* [Task goal] From the entries below, work out how many lines contain the string "address"; answer with the number alone.

+++ Provided entries

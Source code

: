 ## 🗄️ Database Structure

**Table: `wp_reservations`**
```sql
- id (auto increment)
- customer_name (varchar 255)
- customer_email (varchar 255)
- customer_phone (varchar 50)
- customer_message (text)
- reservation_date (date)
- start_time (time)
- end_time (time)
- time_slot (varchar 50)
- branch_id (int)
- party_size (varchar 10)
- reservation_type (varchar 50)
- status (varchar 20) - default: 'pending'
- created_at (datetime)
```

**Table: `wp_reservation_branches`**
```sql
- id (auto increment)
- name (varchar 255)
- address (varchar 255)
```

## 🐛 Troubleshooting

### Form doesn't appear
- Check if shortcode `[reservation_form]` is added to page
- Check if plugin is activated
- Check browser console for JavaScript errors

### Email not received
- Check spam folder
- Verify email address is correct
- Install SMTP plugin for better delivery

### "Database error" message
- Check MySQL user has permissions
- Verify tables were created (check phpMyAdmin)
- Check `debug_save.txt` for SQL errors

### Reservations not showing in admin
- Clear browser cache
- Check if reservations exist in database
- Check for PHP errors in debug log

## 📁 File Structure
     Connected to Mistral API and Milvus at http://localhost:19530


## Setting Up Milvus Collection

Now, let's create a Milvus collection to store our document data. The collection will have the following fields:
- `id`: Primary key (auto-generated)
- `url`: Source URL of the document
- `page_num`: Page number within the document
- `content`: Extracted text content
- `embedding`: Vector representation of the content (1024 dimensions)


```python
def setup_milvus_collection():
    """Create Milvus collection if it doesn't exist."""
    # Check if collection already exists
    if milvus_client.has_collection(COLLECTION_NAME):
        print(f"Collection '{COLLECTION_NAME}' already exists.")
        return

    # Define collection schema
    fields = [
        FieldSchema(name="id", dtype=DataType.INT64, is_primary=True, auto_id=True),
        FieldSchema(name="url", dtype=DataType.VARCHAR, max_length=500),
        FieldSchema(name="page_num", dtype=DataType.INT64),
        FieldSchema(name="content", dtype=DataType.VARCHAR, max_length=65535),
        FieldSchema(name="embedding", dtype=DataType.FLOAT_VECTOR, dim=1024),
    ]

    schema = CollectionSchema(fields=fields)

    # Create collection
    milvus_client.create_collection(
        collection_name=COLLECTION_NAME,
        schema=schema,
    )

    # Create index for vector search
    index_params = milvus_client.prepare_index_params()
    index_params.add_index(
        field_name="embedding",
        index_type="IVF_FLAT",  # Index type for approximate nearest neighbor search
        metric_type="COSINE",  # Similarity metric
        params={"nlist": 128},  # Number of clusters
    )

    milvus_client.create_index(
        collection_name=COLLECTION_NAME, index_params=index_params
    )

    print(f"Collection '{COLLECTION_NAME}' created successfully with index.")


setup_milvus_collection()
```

++++++

* [Answer to this task] 2